Con la rabbiosa reazione di un’imprenditrice italiana nata in Albania. Anita Likmeta, che annuncia l’addio al partito: «Se +Europa pensa di difendere la diversità con ammiccamenti ipocriti alla tradizione, io per il ruolo della Madonna lesbica non sono disponibile. Addio a +Europa e buon suicidio politico (non assistito)». Anita Likmeta non è proprio una celebrità, ma il suo sfogo è una testimonianza del disagio davanti alla disinvolta manipolazione di un patrimonio di cultura e storia. Il presepe non è un elemento posticcio, ma il segno potente di un’espressione popolare di fede che risale a San Francesco e alla sacra rappresentazione di Greccio. E però Più Europa gioca con le varianti postmoderne, cercando di allinearsi al nuovo che dilaga: «Il bello delle tradizioni è che possono cambiare». E in effetti il partitino di Riccardo Magi, Federico Pizzarotti e Benedetto Della Vedova cerca di stupire, mischiando la versione canonica con elementi dell’attualità: oggi la famiglia tradizionale sa di vintage, anzi il sostantivo va declinato al plurale, meglio se con tendenza gender, e poi ci sono i migranti che premono e chiedono un posto sulla paglia accanto al bue all’asinello: a proposito, non è che presto pure qui avremo novità?
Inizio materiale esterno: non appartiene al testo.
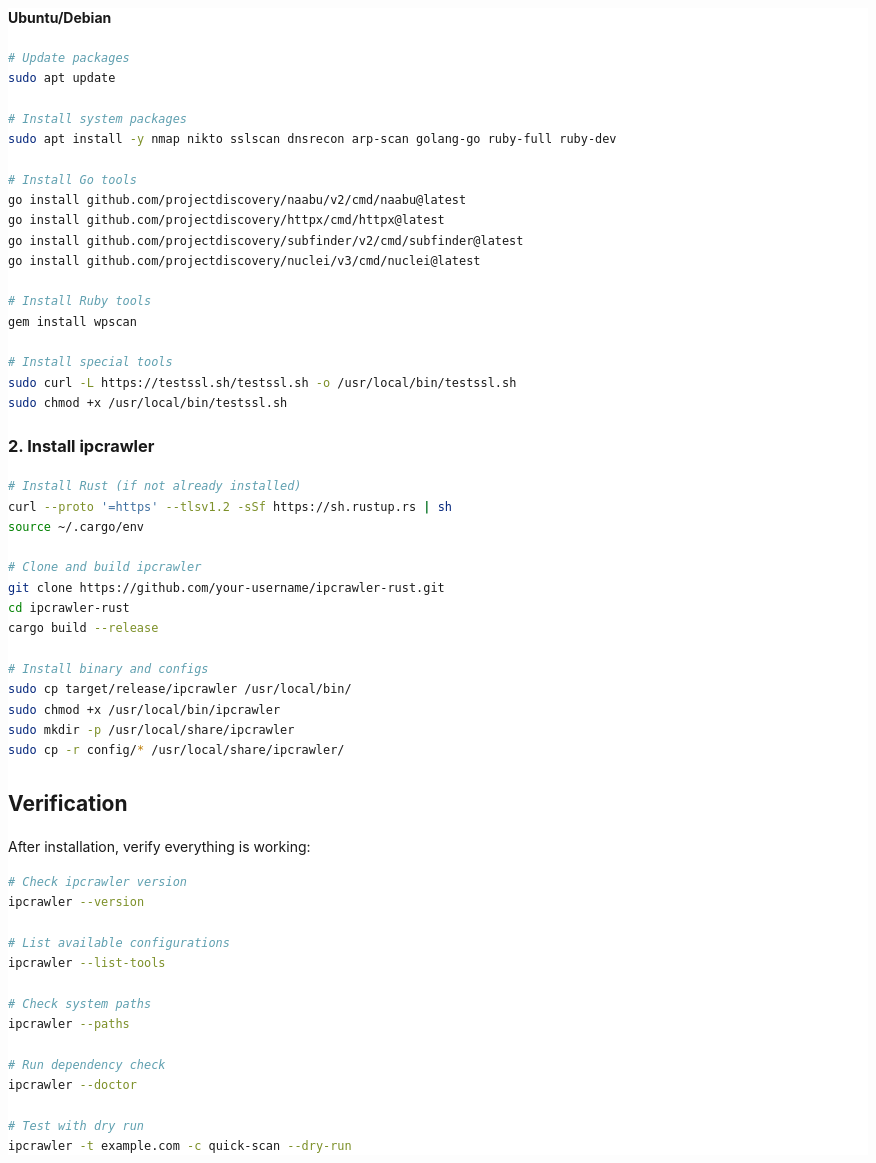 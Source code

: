 #### Ubuntu/Debian
```bash
# Update packages
sudo apt update

# Install system packages
sudo apt install -y nmap nikto sslscan dnsrecon arp-scan golang-go ruby-full ruby-dev

# Install Go tools
go install github.com/projectdiscovery/naabu/v2/cmd/naabu@latest
go install github.com/projectdiscovery/httpx/cmd/httpx@latest
go install github.com/projectdiscovery/subfinder/v2/cmd/subfinder@latest
go install github.com/projectdiscovery/nuclei/v3/cmd/nuclei@latest

# Install Ruby tools
gem install wpscan

# Install special tools
sudo curl -L https://testssl.sh/testssl.sh -o /usr/local/bin/testssl.sh
sudo chmod +x /usr/local/bin/testssl.sh
```

### 2. Install ipcrawler

```bash
# Install Rust (if not already installed)
curl --proto '=https' --tlsv1.2 -sSf https://sh.rustup.rs | sh
source ~/.cargo/env

# Clone and build ipcrawler
git clone https://github.com/your-username/ipcrawler-rust.git
cd ipcrawler-rust
cargo build --release

# Install binary and configs
sudo cp target/release/ipcrawler /usr/local/bin/
sudo chmod +x /usr/local/bin/ipcrawler
sudo mkdir -p /usr/local/share/ipcrawler
sudo cp -r config/* /usr/local/share/ipcrawler/
```

## Verification

After installation, verify everything is working:

```bash
# Check ipcrawler version
ipcrawler --version

# List available configurations
ipcrawler --list-tools

# Check system paths
ipcrawler --paths

# Run dependency check
ipcrawler --doctor

# Test with dry run
ipcrawler -t example.com -c quick-scan --dry-run
```
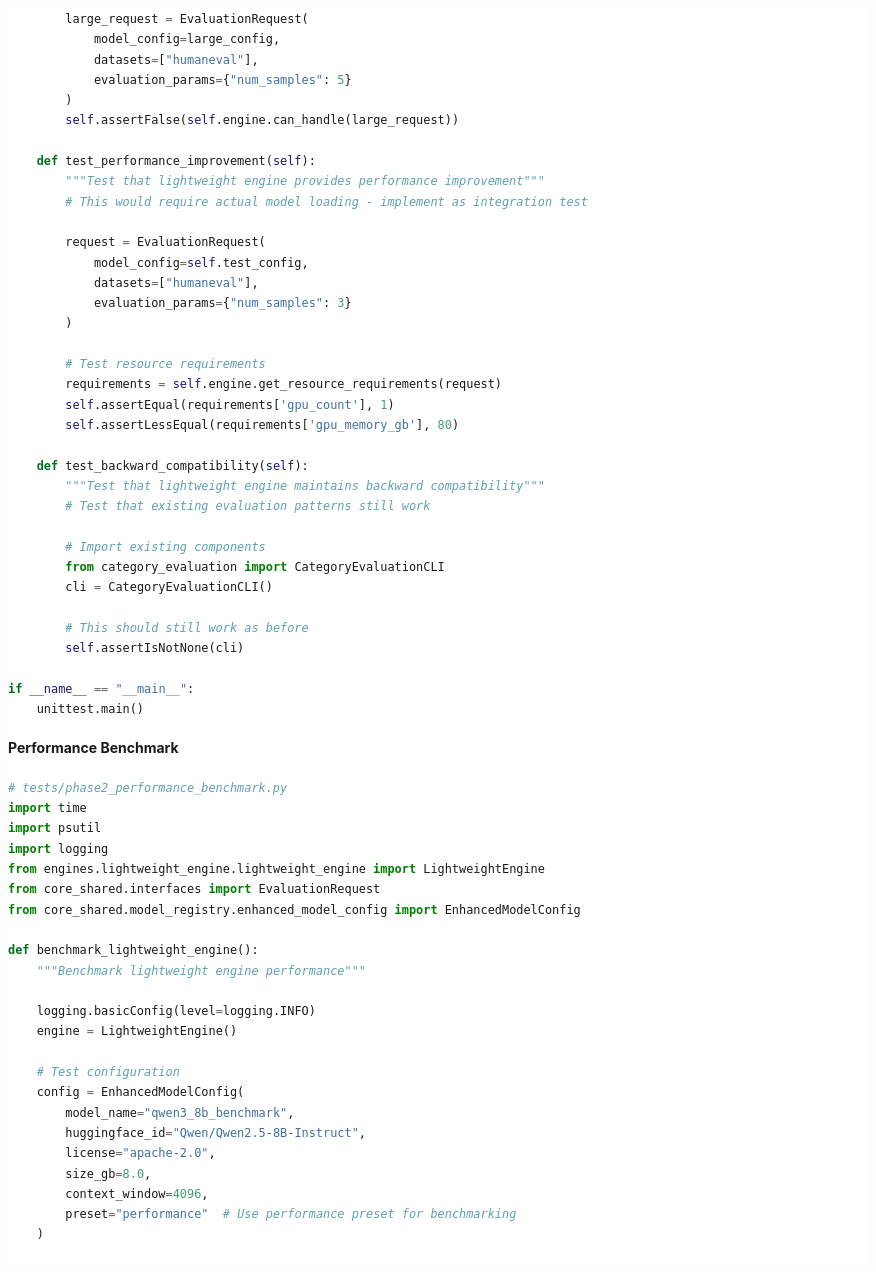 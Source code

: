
 ```python
        large_request = EvaluationRequest(
            model_config=large_config,
            datasets=["humaneval"],
            evaluation_params={"num_samples": 5}
        )
        self.assertFalse(self.engine.can_handle(large_request))
    
    def test_performance_improvement(self):
        """Test that lightweight engine provides performance improvement"""
        # This would require actual model loading - implement as integration test
        
        request = EvaluationRequest(
            model_config=self.test_config,
            datasets=["humaneval"],
            evaluation_params={"num_samples": 3}
        )
        
        # Test resource requirements
        requirements = self.engine.get_resource_requirements(request)
        self.assertEqual(requirements['gpu_count'], 1)
        self.assertLessEqual(requirements['gpu_memory_gb'], 80)
    
    def test_backward_compatibility(self):
        """Test that lightweight engine maintains backward compatibility"""
        # Test that existing evaluation patterns still work
        
        # Import existing components
        from category_evaluation import CategoryEvaluationCLI
        cli = CategoryEvaluationCLI()
        
        # This should still work as before
        self.assertIsNotNone(cli)

if __name__ == "__main__":
    unittest.main()
```

#### Performance Benchmark
```python
# tests/phase2_performance_benchmark.py
import time
import psutil
import logging
from engines.lightweight_engine.lightweight_engine import LightweightEngine
from core_shared.interfaces import EvaluationRequest
from core_shared.model_registry.enhanced_model_config import EnhancedModelConfig

def benchmark_lightweight_engine():
    """Benchmark lightweight engine performance"""
    
    logging.basicConfig(level=logging.INFO)
    engine = LightweightEngine()
    
    # Test configuration
    config = EnhancedModelConfig(
        model_name="qwen3_8b_benchmark",
        huggingface_id="Qwen/Qwen2.5-8B-Instruct",
        license="apache-2.0",
        size_gb=8.0,
        context_window=4096,
        preset="performance"  # Use performance preset for benchmarking
    )
    
```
Insomma, anche la Sacra Famiglia, che pure aveva retto per 2mila anni, deve adattarsi. Già don Vitaliano Della Sala, parroco a Mercogliano, in provincia di Avellino, aveva realizzato un presepe con due mamme, suscitando le ire di Maurizio Gasparri che aveva definito l’opera blasfema. Adesso, Più Europa flirta con i sentimenti, lanciando un presepe inclusivo che più inclusivo non si può: la Madonna è single ma ha due bambini; poi c’è la versione con due madri e, per parità di genere, ci mancherebbe, pure quella con altrettanti padri. Infine, il Gesù bambino di colore, che forse a confronto con le altre tre appare già più datata.
Sia chiaro, la fede cristiana accoglie le differenze e certo non si ferma davanti a nessun ostacolo o orientamento, sessuale, etnico o di altra natura. Ma non si capisce perché la politica debba inseguire le mode, o meglio le tendenze, forse per strappare qualche effimero consenso nei sondaggi. E titoli ad effetto sui giornali. Si deve però registrare anche il disappunto dei tanti, disorientati se non scandalizzati dalla sovrappone della filosofia oggi dominante alla realtà, imponendo una lettura che sembra uno spot all’ideologia gender.
«Ricordiamo ai parlamentari di +Europa – replica Antonio Baldelli, deputato di FdI – che il presepe è il simbolo non solo della tradizione ma anche del sentimento religioso di 1,3 miliardi di cattolici nel mondo. Dunque se non piace è sufficiente non utilizzarne l’immagine né il significato. Ma capisco che sia difficile cercare di dare visibilità e senso a un vuoto programmatico e politico».
Non basta, in un clima effervescente si fa sentire anche Alessandro Di Battista: «Il giorno in cui si festeggia la nascita di un bambino nato in Palestina, sempre in Palestina l’ennesimo criminale bombardamento israeliano ha fatto l’ennesima strage di bambini». Il sangue innocente è sempre un pugno nello stomaco, peccato che Di Battista pieghi la storia e quella di Gesù, inventando una Palestina immaginaria. E cambiando pure la carta d’identità di Nostro Signore.